→ ABOUT THIS EXERCISE
The answer should hold every line of the listing, unchanged and free of images.

→ DATA SECTION

= = = = =

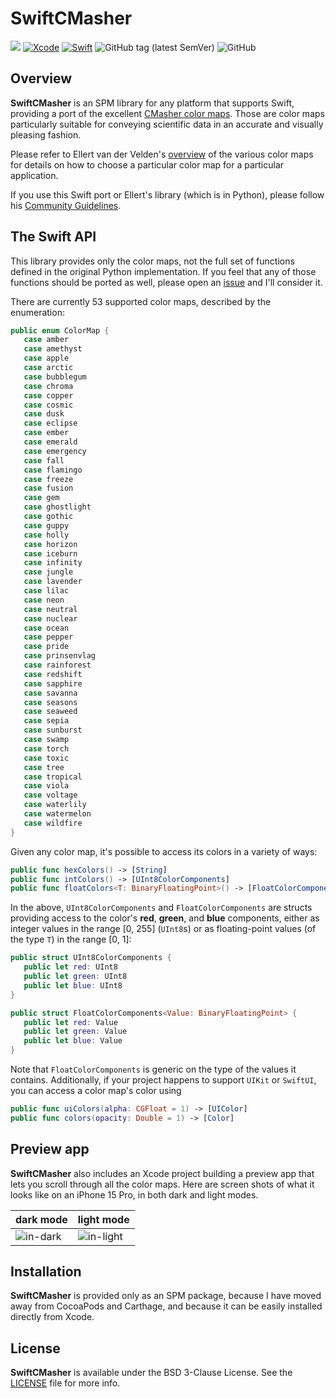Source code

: # SwiftCMasher
![](https://img.shields.io/badge/platforms-iOS%2013%20%7C%20tvOS%2013%20%7C%20watchOS%206%20%7C%20macOS%2010.15%20%7C%20visionOS%201.0-red)
[![Xcode](https://img.shields.io/badge/Xcode-15.3-blueviolet.svg)](https://developer.apple.com/xcode)
[![Swift](https://img.shields.io/badge/Swift-5.9-orange.svg)](https://swift.org)
![GitHub tag (latest SemVer)](https://img.shields.io/github/v/tag/wltrup/SwiftCMasher)
![GitHub](https://img.shields.io/github/license/wltrup/SwiftCMasher)

## Overview

**SwiftCMasher** is an SPM library for any platform that supports Swift, providing a port of the excellent [CMasher color maps](https://cmasher.readthedocs.io/index.html). Those are color maps particularly suitable for conveying scientific data in an accurate and visually pleasing fashion.

Please refer to Ellert van der Velden's [overview](https://cmasher.readthedocs.io/user/usage.html#colormap-application-overview) of the various color maps for details on how to choose a particular color map for a particular application.

If you use this Swift port or Ellert's library (which is in Python), please follow his [Community Guidelines](https://cmasher.readthedocs.io/community_guidelines.html#community-guidelines).

## The Swift API

This library provides only the color maps, not the full set of functions defined in the original Python implementation. If you feel that any of those functions should be ported as well, please open an [issue](https://github.com/wltrup/SwiftCMasher/issues) and I'll consider it.

There are currently 53 supported color maps, described by the enumeration:

```swift
public enum ColorMap {
   case amber
   case amethyst
   case apple
   case arctic
   case bubblegum
   case chroma
   case copper
   case cosmic
   case dusk
   case eclipse
   case ember
   case emerald
   case emergency
   case fall
   case flamingo
   case freeze
   case fusion
   case gem
   case ghostlight
   case gothic
   case guppy
   case holly
   case horizon
   case iceburn
   case infinity
   case jungle
   case lavender
   case lilac
   case neon
   case neutral
   case nuclear
   case ocean
   case pepper
   case pride
   case prinsenvlag
   case rainforest
   case redshift
   case sapphire
   case savanna
   case seasons
   case seaweed
   case sepia
   case sunburst
   case swamp
   case torch
   case toxic
   case tree
   case tropical
   case viola
   case voltage
   case waterlily
   case watermelon
   case wildfire
}
```

Given any color map, it's possible to access its colors in a variety of ways:

```swift
public func hexColors() -> [String]
public func intColors() -> [UInt8ColorComponents]
public func floatColors<T: BinaryFloatingPoint>() -> [FloatColorComponents<T>]
```

In the above, `UInt8ColorComponents` and `FloatColorComponents` are structs providing access to the color's **red**, **green**, and **blue** components, either as integer values in the range \[0, 255\] (`UInt8`s) or as floating-point values (of the type `T`) in the range \[0, 1\]:

```swift
public struct UInt8ColorComponents {
   public let red: UInt8
   public let green: UInt8
   public let blue: UInt8
}

public struct FloatColorComponents<Value: BinaryFloatingPoint> {
   public let red: Value
   public let green: Value
   public let blue: Value
}
```

Note that `FloatColorComponents` is generic on the type of the values it contains. Additionally, if your project happens to support `UIKit` or `SwiftUI`, you can access a color map's color using

```swift
public func uiColors(alpha: CGFloat = 1) -> [UIColor]
public func colors(opacity: Double = 1) -> [Color]
```

## Preview app

**SwiftCMasher**  also includes an Xcode project building a preview app that lets you scroll through all the color maps. Here are screen shots of what it looks like on an iPhone 15 Pro, in both dark and light modes.

| dark mode | light mode |
| --------- | ---------- |
| ![in-dark](https://github.com/wltrup/SwiftCMasher/assets/1015142/73287ef0-4beb-4467-9909-10e29509aae6) | ![in-light](https://github.com/wltrup/SwiftCMasher/assets/1015142/e803853c-36d2-4aee-a574-01de0c18685f) |

## Installation

**SwiftCMasher** is provided only as an SPM package, because I have moved away from CocoaPods and Carthage, and because it can be easily installed directly from Xcode.

## License

**SwiftCMasher** is available under the BSD 3-Clause License. See the [LICENSE](./LICENSE) file for more info.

= = = = =

→ TASK OUTPUT
Source code

: # SwiftCMasher
![](https://img.shields.io/badge/platforms-iOS%2013%20%7C%20tvOS%2013%20%7C%20watchOS%206%20%7C%20macOS%2010.15%20%7C%20visionOS%201.0-red)
[![Xcode](https://img.shields.io/badge/Xcode-15.3-blueviolet.svg)](https://developer.apple.com/xcode)
[![Swift](https://img.shields.io/badge/Swift-5.9-orange.svg)](https://swift.org)
![GitHub tag (latest SemVer)](https://img.shields.io/github/v/tag/wltrup/SwiftCMasher)
![GitHub](https://img.shields.io/github/license/wltrup/SwiftCMasher)

## Overview

**SwiftCMasher** is an SPM library for any platform that supports Swift, providing a port of the excellent [CMasher color maps](https://cmasher.readthedocs.io/index.html). Those are color maps particularly suitable for conveying scientific data in an accurate and visually pleasing fashion.

Please refer to Ellert van der Velden's [overview](https://cmasher.readthedocs.io/user/usage.html#colormap-application-overview) of the various color maps for details on how to choose a particular color map for a particular application.

If you use this Swift port or Ellert's library (which is in Python), please follow his [Community Guidelines](https://cmasher.readthedocs.io/community_guidelines.html#community-guidelines).

## The Swift API

This library provides only the color maps, not the full set of functions defined in the original Python implementation. If you feel that any of those functions should be ported as well, please open an [issue](https://github.com/wltrup/SwiftCMasher/issues) and I'll consider it.

There are currently 53 supported color maps, described by the enumeration:

```swift
public enum ColorMap {
   case amber
   case amethyst
   case apple
   case arctic
   case bubblegum
   case chroma
   case copper
   case cosmic
   case dusk
   case eclipse
   case ember
   case emerald
   case emergency
   case fall
   case flamingo
   case freeze
   case fusion
   case gem
   case ghostlight
   case gothic
   case guppy
   case holly
   case horizon
   case iceburn
   case infinity
   case jungle
   case lavender
   case lilac
   case neon
   case neutral
   case nuclear
   case ocean
   case pepper
   case pride
   case prinsenvlag
   case rainforest
   case redshift
   case sapphire
   case savanna
   case seasons
   case seaweed
   case sepia
   case sunburst
   case swamp
   case torch
   case toxic
   case tree
   case tropical
   case viola
   case voltage
   case waterlily
   case watermelon
   case wildfire
}
```

Given any color map, it's possible to access its colors in a variety of ways:

```swift
public func hexColors() -> [String]
public func intColors() -> [UInt8ColorComponents]
public func floatColors<T: BinaryFloatingPoint>() -> [FloatColorComponents<T>]
```

In the above, `UInt8ColorComponents` and `FloatColorComponents` are structs providing access to the color's **red**, **green**, and **blue** components, either as integer values in the range \[0, 255\] (`UInt8`s) or as floating-point values (of the type `T`) in the range \[0, 1\]:

```swift
public struct UInt8ColorComponents {
   public let red: UInt8
   public let green: UInt8
   public let blue: UInt8
}

public struct FloatColorComponents<Value: BinaryFloatingPoint> {
   public let red: Value
   public let green: Value
   public let blue: Value
}
```

Note that `FloatColorComponents` is generic on the type of the values it contains. Additionally, if your project happens to support `UIKit` or `SwiftUI`, you can access a color map's color using

```swift
public func uiColors(alpha: CGFloat = 1) -> [UIColor]
public func colors(opacity: Double = 1) -> [Color]
```

## Preview app

**SwiftCMasher**  also includes an Xcode project building a preview app that lets you scroll through all the color maps. Here are screen shots of what it looks like on an iPhone 15 Pro, in both dark and light modes.

| dark mode | light mode |
| --------- | ---------- |
| ![in-dark](https://github.com/wltrup/SwiftCMasher/assets/1015142/73287ef0-4beb-4467-9909-10e29509aae6) | ![in-light](https://github.com/wltrup/SwiftCMasher/assets/1015142/e803853c-36d2-4aee-a574-01de0c18685f) |

## Installation

**SwiftCMasher** is provided only as an SPM package, because I have moved away from CocoaPods and Carthage, and because it can be easily installed directly from Xcode.

## License

**SwiftCMasher** is available under the BSD 3-Clause License. See the [LICENSE](./LICENSE) file for more info.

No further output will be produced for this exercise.